> _Saved entries_
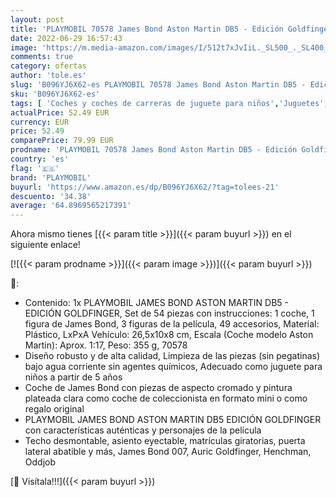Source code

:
 ```yaml
---
layout: post
title: 'PLAYMOBIL 70578 James Bond Aston Martin DB5 - Edición Goldfinger  Para fans de James Bond  Coleccionistas y Niños de 5 a 99 años'
date: 2022-06-29 16:57:43
image: 'https://m.media-amazon.com/images/I/512t7xJvIiL._SL500_._SL400_.jpg'
comments: true
category: ofertas
author: 'tole.es'
slug: 'B096YJ6X62-es PLAYMOBIL 70578 James Bond Aston Martin DB5 - Edición...'
sku: 'B096YJ6X62-es'
tags: [ 'Coches y coches de carreras de juguete para niños','Juguetes','Juguetes y juegos','Vehículos de juguete para niños','playmobil','🇪🇸', ]
actualPrice: 52.49 EUR
currency: EUR
price: 52.49
comparePrice: 79.99 EUR
prodname: 'PLAYMOBIL 70578 James Bond Aston Martin DB5 - Edición Goldfinger  Para fans de James Bond  Coleccionistas y Niños de 5 a 99 años'
country: 'es'
flag: '🇪🇸'
brand: 'PLAYMOBIL'
buyurl: 'https://www.amazon.es/dp/B096YJ6X62/?tag=tolees-21'
descuento: '34.38'
average: '64.8969565217391'
---
```


Ahora mismo tienes [{{< param title >}}]({{< param buyurl >}}) en el siguiente enlace!

[![{{< param prodname >}}]({{< param image >}})]({{< param buyurl >}})

🔎:

- Contenido: 1x PLAYMOBIL JAMES BOND ASTON MARTIN DB5 - EDICIÓN GOLDFINGER, Set de 54 piezas con instrucciones: 1 coche, 1 figura de James Bond, 3 figuras de la película, 49 accesorios, Material: Plástico, LxPxA Vehículo: 26,5x10x8 cm, Escala (Coche modelo Aston Martin): Aprox. 1:17, Peso: 355 g, 70578
- Diseño robusto y de alta calidad, Limpieza de las piezas (sin pegatinas) bajo agua corriente sin agentes químicos, Adecuado como juguete para niños a partir de 5 años
- Coche de James Bond con piezas de aspecto cromado y pintura plateada clara como coche de coleccionista en formato mini o como regalo original
- PLAYMOBIL JAMES BOND ASTON MARTIN DB5 EDICIÓN GOLDFINGER con características auténticas y personajes de la película
- Techo desmontable, asiento eyectable, matrículas giratorias, puerta lateral abatible y más, James Bond 007, Auric Goldfinger, Henchman, Oddjob

[🛒 Visítala!!!]({{< param buyurl >}})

> _What is needed_
In your copy, repeat the records above exactly and include no images.

> _Solution to this exercise_
Source code

:
 ```yaml
---
layout: post
title: 'PLAYMOBIL 70578 James Bond Aston Martin DB5 - Edición Goldfinger  Para fans de James Bond  Coleccionistas y Niños de 5 a 99 años'
date: 2022-06-29 16:57:43
image: 'https://m.media-amazon.com/images/I/512t7xJvIiL._SL500_._SL400_.jpg'
comments: true
category: ofertas
author: 'tole.es'
slug: 'B096YJ6X62-es PLAYMOBIL 70578 James Bond Aston Martin DB5 - Edición...'
sku: 'B096YJ6X62-es'
tags: [ 'Coches y coches de carreras de juguete para niños','Juguetes','Juguetes y juegos','Vehículos de juguete para niños','playmobil','🇪🇸', ]
actualPrice: 52.49 EUR
currency: EUR
price: 52.49
comparePrice: 79.99 EUR
prodname: 'PLAYMOBIL 70578 James Bond Aston Martin DB5 - Edición Goldfinger  Para fans de James Bond  Coleccionistas y Niños de 5 a 99 años'
country: 'es'
flag: '🇪🇸'
brand: 'PLAYMOBIL'
buyurl: 'https://www.amazon.es/dp/B096YJ6X62/?tag=tolees-21'
descuento: '34.38'
average: '64.8969565217391'
---
```


Ahora mismo tienes [{{< param title >}}]({{< param buyurl >}}) en el siguiente enlace!

[![{{< param prodname >}}]({{< param image >}})]({{< param buyurl >}})

🔎:

- Contenido: 1x PLAYMOBIL JAMES BOND ASTON MARTIN DB5 - EDICIÓN GOLDFINGER, Set de 54 piezas con instrucciones: 1 coche, 1 figura de James Bond, 3 figuras de la película, 49 accesorios, Material: Plástico, LxPxA Vehículo: 26,5x10x8 cm, Escala (Coche modelo Aston Martin): Aprox. 1:17, Peso: 355 g, 70578
- Diseño robusto y de alta calidad, Limpieza de las piezas (sin pegatinas) bajo agua corriente sin agentes químicos, Adecuado como juguete para niños a partir de 5 años
- Coche de James Bond con piezas de aspecto cromado y pintura plateada clara como coche de coleccionista en formato mini o como regalo original
- PLAYMOBIL JAMES BOND ASTON MARTIN DB5 EDICIÓN GOLDFINGER con características auténticas y personajes de la película
- Techo desmontable, asiento eyectable, matrículas giratorias, puerta lateral abatible y más, James Bond 007, Auric Goldfinger, Henchman, Oddjob

[🛒 Visítala!!!]({{< param buyurl >}})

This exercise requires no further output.